THE board of oil and gas explorer Cairn Energy will come under scrutiny by investors this week amid continued speculation that it is vulnerable to a bid from its former Indian subsidiary.
The Indian media reported last week that Cairn India (CI) was considering a $2.6 billion (£1.7bn) move on its former parent, although both sides declined to comment.
An investor speaking to Scotland on Sunday raised fears that any takeover would seriously undervalue the Edinburgh-based firm. Although he described the claims that Cairn India – now led by Indian conglomerate Vedanta Resources – was preparing a takeover as “pure speculation” he added “nothing is impossible”.
“They could pick it off at a ridiculously cheap price – all the potential Cairn has will be evaporated. Cairn is dreadfully undervalued,” he added.
Analysts have argued that Cairn’s current share price risks leaving it exposed to predators. A note from Jeffries argued that Cairn was trading at a price that only reflected its remaining 22 per cent stake in CI, worth an estimated $1.1bn, and the $1.6bn in cash on its balance sheet that it has earmarked for exploration and development.

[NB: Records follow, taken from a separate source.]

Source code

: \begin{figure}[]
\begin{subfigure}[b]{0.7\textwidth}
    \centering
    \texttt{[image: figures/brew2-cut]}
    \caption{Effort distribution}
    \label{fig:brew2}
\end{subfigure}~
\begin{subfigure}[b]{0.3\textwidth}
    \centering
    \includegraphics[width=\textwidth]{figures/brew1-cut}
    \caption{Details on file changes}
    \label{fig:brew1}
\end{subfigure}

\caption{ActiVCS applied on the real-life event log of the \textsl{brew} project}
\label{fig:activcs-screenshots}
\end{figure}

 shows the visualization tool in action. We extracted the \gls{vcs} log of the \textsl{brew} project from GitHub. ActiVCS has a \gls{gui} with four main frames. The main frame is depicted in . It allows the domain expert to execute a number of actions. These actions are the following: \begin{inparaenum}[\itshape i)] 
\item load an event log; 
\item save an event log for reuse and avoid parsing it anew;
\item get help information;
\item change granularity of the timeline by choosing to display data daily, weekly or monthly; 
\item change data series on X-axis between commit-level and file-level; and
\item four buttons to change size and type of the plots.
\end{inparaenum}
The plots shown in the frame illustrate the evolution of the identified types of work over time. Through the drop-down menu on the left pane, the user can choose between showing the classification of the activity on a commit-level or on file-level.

It estimates that Cairn shares trade at a 27 per cent discount to the “total sum of parts”.
Jeffries wrote: “Cairn is trading in line with the value of its cash and Cairn India stake only, with no value for its low risk development assets, moderate risk North Sea exploration or high risk/high impact frontier exploration.”
Sheridan Admans, investment research manager at retail stockbrokers the Share Centre, wrote in a note ahead of the company’s annual results presentation on Tuesday that investors would be hungry for information, adding that the explorer sold its “crown jewels” to Anil Agarwal’s Vedanta for £3.6bn in 2011.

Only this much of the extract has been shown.